**WHAT YOU ARE ASKED TO DO**
Restate every line of the material below word for word, skipping the images.

**DATA SUPPLIED**
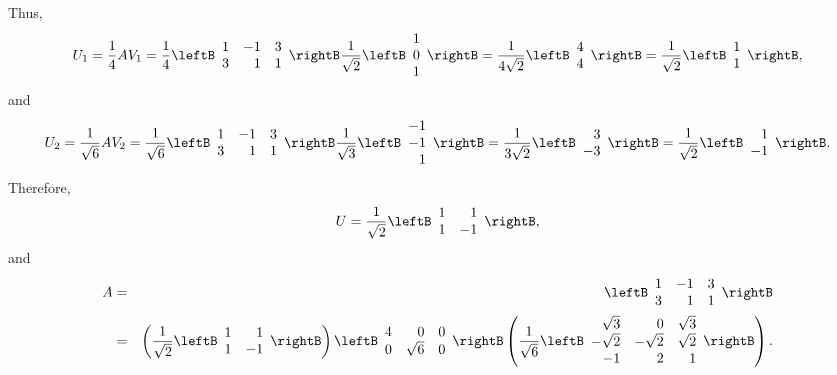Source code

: \begin{solution}
Thus,
\[ U_1 = \frac{1}{4}AV_1 
= \frac{1}{4}
\leftB\begin{array}{rrr} 1 & -1 & 3 \\ 3 & 1 & 1 \end{array}\rightB
\frac{1}{\sqrt{2}}\leftB\begin{array}{r} 1\\ 0\\ 1 \end{array}\rightB
= \frac{1}{4\sqrt 2}\leftB\begin{array}{r} 4\\ 4 \end{array}\rightB
= \frac{1}{\sqrt 2}\leftB\begin{array}{r} 1\\ 1 \end{array}\rightB,\]
and
\[ U_2 = \frac{1}{\sqrt 6}AV_2 
= \frac{1}{\sqrt 6}
\leftB\begin{array}{rrr} 1 & -1 & 3 \\ 3 & 1 & 1 \end{array}\rightB
\frac{1}{\sqrt{3}}\leftB\begin{array}{r} -1\\ -1\\ 1 \end{array}\rightB
=\frac{1}{3\sqrt 2}\leftB\begin{array}{r} 3\\ -3 \end{array}\rightB
=\frac{1}{\sqrt 2}\leftB\begin{array}{r} 1\\ -1 \end{array}\rightB.
\]
Therefore,
\[ U=\frac{1}{\sqrt{2}}\leftB\begin{array}{rr} 1 & 1 \\
1 & -1 \end{array}\rightB,\]
and
\begin{eqnarray*}
A & = & \leftB\begin{array}{rrr} 1 & -1 & 3 \\ 3 & 1 & 1 \end{array}\rightB\\
& = & \left(\frac{1}{\sqrt{2}}\leftB\begin{array}{rr} 1 & 1 \\
1 & -1 \end{array}\rightB\right)
\leftB\begin{array}{rrr} 4 & 0 & 0 \\
0 & \sqrt 6 & 0 \end{array}\rightB
\left(\frac{1}{\sqrt{6}}\leftB\begin{array}{rrr}
\sqrt 3 & 0 & \sqrt 3  \\
-\sqrt 2 & -\sqrt 2 & \sqrt2 \\
-1 & 2 & 1 \end{array}\rightB\right).
\end{eqnarray*}
\end{solution}

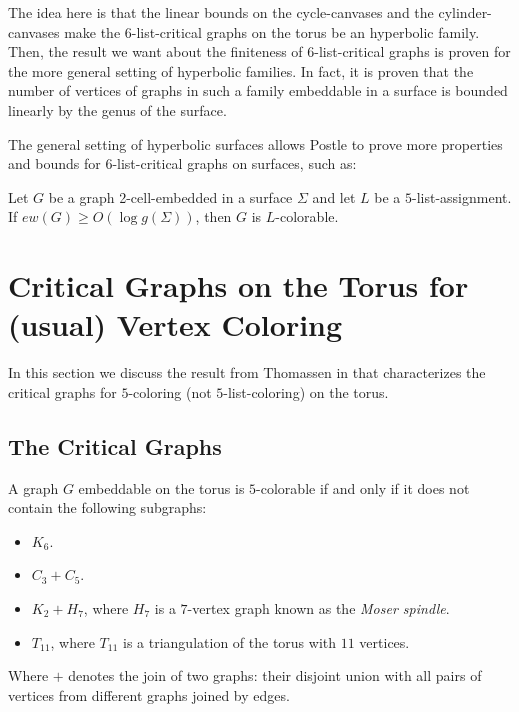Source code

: The idea here is that the linear bounds on the cycle-canvases and the cylinder-canvases make the 
$6$-list-critical graphs on the torus be an hyperbolic family. Then, the result we want about
the finiteness of $6$-list-critical graphs is proven for the more general setting of hyperbolic
families. In fact, it is proven that the number of vertices of
graphs in such a family embeddable in a surface is bounded linearly by the genus 
of the surface.

The general setting of hyperbolic surfaces allows Postle to prove more properties and bounds for
$6$-list-critical graphs on surfaces, such as:

\begin{theorem}
\label{edgewidththeorem}
Let $G$ be a graph 2-cell-embedded in a surface $\Sigma$ and let $L$ be a $5$-list-assignment.
If $ew(G) \geq O(\log g(\Sigma))$, then $G$ is $L$-colorable. 

\end{theorem}





\section{Critical Graphs on the Torus for (usual) Vertex Coloring}

In this section we discuss the result from Thomassen in \cite{thomassentorus} that characterizes the critical graphs for $5$-coloring (not $5$-list-coloring) on the torus.

\subsection{The Critical Graphs}

\begin{theorem}
	\label{thomassentorustheorem}
	A graph $G$ embeddable on the torus is $5$-colorable if and only if 
	it does not contain the following subgraphs:
	\begin{itemize}
		\item $K_6$.
		\item $C_3 + C_5$.
		\item $K_2 + H_7$, where $H_7$ is a $7$-vertex graph known as the \emph{Moser spindle}.
		\item $T_{11}$, where $T_{11}$ is a triangulation of the torus with $11$ vertices.
	\end{itemize}
	Where $+$ denotes the join of two graphs: their disjoint union with 
	all pairs of vertices from different graphs joined by edges.
\end{theorem} 


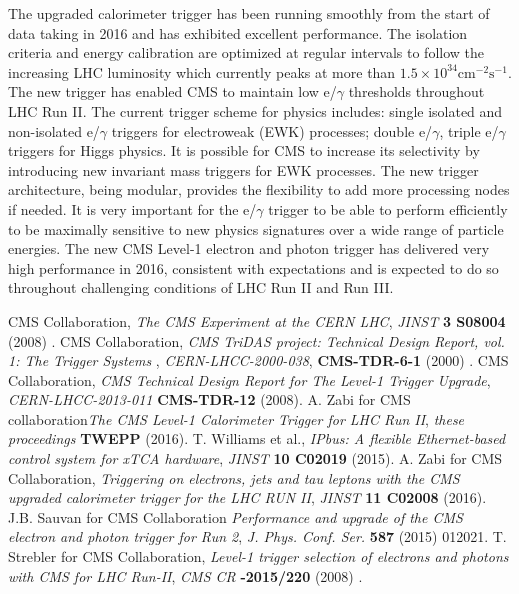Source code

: \documentclass[a4paper,11pt]{article}
\begin{document}
The upgraded calorimeter trigger has been running smoothly from the start of data taking in 2016 and has exhibited excellent performance. The isolation criteria and energy calibration are optimized at regular intervals to follow the increasing LHC luminosity which currently peaks at more than $1.5 \times 10^{34} \mathrm{cm^{-2}s^{-1}}$. The new trigger has enabled CMS to maintain low e/$\gamma$  thresholds throughout LHC Run II. The current trigger scheme for physics includes: single isolated and non-isolated e/$\gamma$  triggers for electroweak (EWK) processes; double e/$\gamma$, triple e/$\gamma$ triggers for Higgs physics. It is possible for CMS to increase its selectivity by introducing new invariant mass triggers for EWK processes. The new trigger architecture, being modular, provides the flexibility to add more processing nodes if needed. It is very important for the e/$\gamma$ trigger to be able to perform efficiently to be maximally sensitive to new physics signatures over a wide range of particle energies. The new CMS Level-1 electron and photon trigger has delivered very high performance in 2016, consistent with expectations and is expected to do so throughout challenging conditions of LHC Run II and Run III.    
  
\begin{thebibliography}{}

CMS Collaboration, \emph{The CMS Experiment at the CERN LHC}, \emph{JINST} {\bf 3 S08004} (2008) .
CMS Collaboration, \emph{CMS TriDAS project: Technical Design Report, vol. 1: The Trigger Systems
}, \emph{CERN-LHCC-2000-038}, {\bf  CMS-TDR-6-1} (2000) .
CMS Collaboration, \emph{CMS Technical Design Report for The Level-1 Trigger Upgrade}, \emph{CERN-LHCC-2013-011} {\bf CMS-TDR-12} (2008).
A. Zabi for CMS collaboration\emph{The CMS Level-1 Calorimeter Trigger for LHC Run II}, \emph{these proceedings } {\bf TWEPP } (2016).
T. Williams et al., \emph{IPbus:  A  flexible  Ethernet-based  control  system  for  xTCA  hardware}, \emph{JINST} {\bf 10 C02019} (2015).
A. Zabi for CMS Collaboration, \emph{Triggering on electrons, jets and tau leptons  with the CMS upgraded calorimeter trigger for
the LHC RUN II}, \emph{JINST} {\bf 11 C02008} (2016).
J.B. Sauvan for CMS Collaboration \emph{Performance and upgrade of the CMS electron and photon trigger for
Run 2}, \emph{J. Phys. Conf. Ser.} {\bf 587} (2015) 012021.
T. Strebler for CMS Collaboration, \emph{Level-1 trigger selection of electrons and photons with CMS for LHC Run-II}, \emph{CMS CR} {\bf -2015/220} (2008) .
 




\end{thebibliography}
\end{document}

**EXERCISE OUTPUT**
Source code

: \begin{solution}
Thus,
\[ U_1 = \frac{1}{4}AV_1 
= \frac{1}{4}
\leftB\begin{array}{rrr} 1 & -1 & 3 \\ 3 & 1 & 1 \end{array}\rightB
\frac{1}{\sqrt{2}}\leftB\begin{array}{r} 1\\ 0\\ 1 \end{array}\rightB
= \frac{1}{4\sqrt 2}\leftB\begin{array}{r} 4\\ 4 \end{array}\rightB
= \frac{1}{\sqrt 2}\leftB\begin{array}{r} 1\\ 1 \end{array}\rightB,\]
and
\[ U_2 = \frac{1}{\sqrt 6}AV_2 
= \frac{1}{\sqrt 6}
\leftB\begin{array}{rrr} 1 & -1 & 3 \\ 3 & 1 & 1 \end{array}\rightB
\frac{1}{\sqrt{3}}\leftB\begin{array}{r} -1\\ -1\\ 1 \end{array}\rightB
=\frac{1}{3\sqrt 2}\leftB\begin{array}{r} 3\\ -3 \end{array}\rightB
=\frac{1}{\sqrt 2}\leftB\begin{array}{r} 1\\ -1 \end{array}\rightB.
\]
Therefore,
\[ U=\frac{1}{\sqrt{2}}\leftB\begin{array}{rr} 1 & 1 \\
1 & -1 \end{array}\rightB,\]
and
\begin{eqnarray*}
A & = & \leftB\begin{array}{rrr} 1 & -1 & 3 \\ 3 & 1 & 1 \end{array}\rightB\\
& = & \left(\frac{1}{\sqrt{2}}\leftB\begin{array}{rr} 1 & 1 \\
1 & -1 \end{array}\rightB\right)
\leftB\begin{array}{rrr} 4 & 0 & 0 \\
0 & \sqrt 6 & 0 \end{array}\rightB
\left(\frac{1}{\sqrt{6}}\leftB\begin{array}{rrr}
\sqrt 3 & 0 & \sqrt 3  \\
-\sqrt 2 & -\sqrt 2 & \sqrt2 \\
-1 & 2 & 1 \end{array}\rightB\right).
\end{eqnarray*}
\end{solution}

Source code

: The idea here is that the linear bounds on the cycle-canvases and the cylinder-canvases make the 
$6$-list-critical graphs on the torus be an hyperbolic family. Then, the result we want about
the finiteness of $6$-list-critical graphs is proven for the more general setting of hyperbolic
families. In fact, it is proven that the number of vertices of
graphs in such a family embeddable in a surface is bounded linearly by the genus 
of the surface.

The general setting of hyperbolic surfaces allows Postle to prove more properties and bounds for
$6$-list-critical graphs on surfaces, such as:

\begin{theorem}
\label{edgewidththeorem}
Let $G$ be a graph 2-cell-embedded in a surface $\Sigma$ and let $L$ be a $5$-list-assignment.
If $ew(G) \geq O(\log g(\Sigma))$, then $G$ is $L$-colorable. 

\end{theorem}





\section{Critical Graphs on the Torus for (usual) Vertex Coloring}

In this section we discuss the result from Thomassen in \cite{thomassentorus} that characterizes the critical graphs for $5$-coloring (not $5$-list-coloring) on the torus.

\subsection{The Critical Graphs}

\begin{theorem}
	\label{thomassentorustheorem}
	A graph $G$ embeddable on the torus is $5$-colorable if and only if 
	it does not contain the following subgraphs:
	\begin{itemize}
		\item $K_6$.
		\item $C_3 + C_5$.
		\item $K_2 + H_7$, where $H_7$ is a $7$-vertex graph known as the \emph{Moser spindle}.
		\item $T_{11}$, where $T_{11}$ is a triangulation of the torus with $11$ vertices.
	\end{itemize}
	Where $+$ denotes the join of two graphs: their disjoint union with 
	all pairs of vertices from different graphs joined by edges.
\end{theorem} 


Source code

: \documentclass[a4paper,11pt]{article}
\begin{document}
The upgraded calorimeter trigger has been running smoothly from the start of data taking in 2016 and has exhibited excellent performance. The isolation criteria and energy calibration are optimized at regular intervals to follow the increasing LHC luminosity which currently peaks at more than $1.5 \times 10^{34} \mathrm{cm^{-2}s^{-1}}$. The new trigger has enabled CMS to maintain low e/$\gamma$  thresholds throughout LHC Run II. The current trigger scheme for physics includes: single isolated and non-isolated e/$\gamma$  triggers for electroweak (EWK) processes; double e/$\gamma$, triple e/$\gamma$ triggers for Higgs physics. It is possible for CMS to increase its selectivity by introducing new invariant mass triggers for EWK processes. The new trigger architecture, being modular, provides the flexibility to add more processing nodes if needed. It is very important for the e/$\gamma$ trigger to be able to perform efficiently to be maximally sensitive to new physics signatures over a wide range of particle energies. The new CMS Level-1 electron and photon trigger has delivered very high performance in 2016, consistent with expectations and is expected to do so throughout challenging conditions of LHC Run II and Run III.    
  
\begin{thebibliography}{}

CMS Collaboration, \emph{The CMS Experiment at the CERN LHC}, \emph{JINST} {\bf 3 S08004} (2008) .
CMS Collaboration, \emph{CMS TriDAS project: Technical Design Report, vol. 1: The Trigger Systems
}, \emph{CERN-LHCC-2000-038}, {\bf  CMS-TDR-6-1} (2000) .
CMS Collaboration, \emph{CMS Technical Design Report for The Level-1 Trigger Upgrade}, \emph{CERN-LHCC-2013-011} {\bf CMS-TDR-12} (2008).
A. Zabi for CMS collaboration\emph{The CMS Level-1 Calorimeter Trigger for LHC Run II}, \emph{these proceedings } {\bf TWEPP } (2016).
T. Williams et al., \emph{IPbus:  A  flexible  Ethernet-based  control  system  for  xTCA  hardware}, \emph{JINST} {\bf 10 C02019} (2015).
A. Zabi for CMS Collaboration, \emph{Triggering on electrons, jets and tau leptons  with the CMS upgraded calorimeter trigger for
the LHC RUN II}, \emph{JINST} {\bf 11 C02008} (2016).
J.B. Sauvan for CMS Collaboration \emph{Performance and upgrade of the CMS electron and photon trigger for
Run 2}, \emph{J. Phys. Conf. Ser.} {\bf 587} (2015) 012021.
T. Strebler for CMS Collaboration, \emph{Level-1 trigger selection of electrons and photons with CMS for LHC Run-II}, \emph{CMS CR} {\bf -2015/220} (2008) .
 




\end{thebibliography}
\end{document}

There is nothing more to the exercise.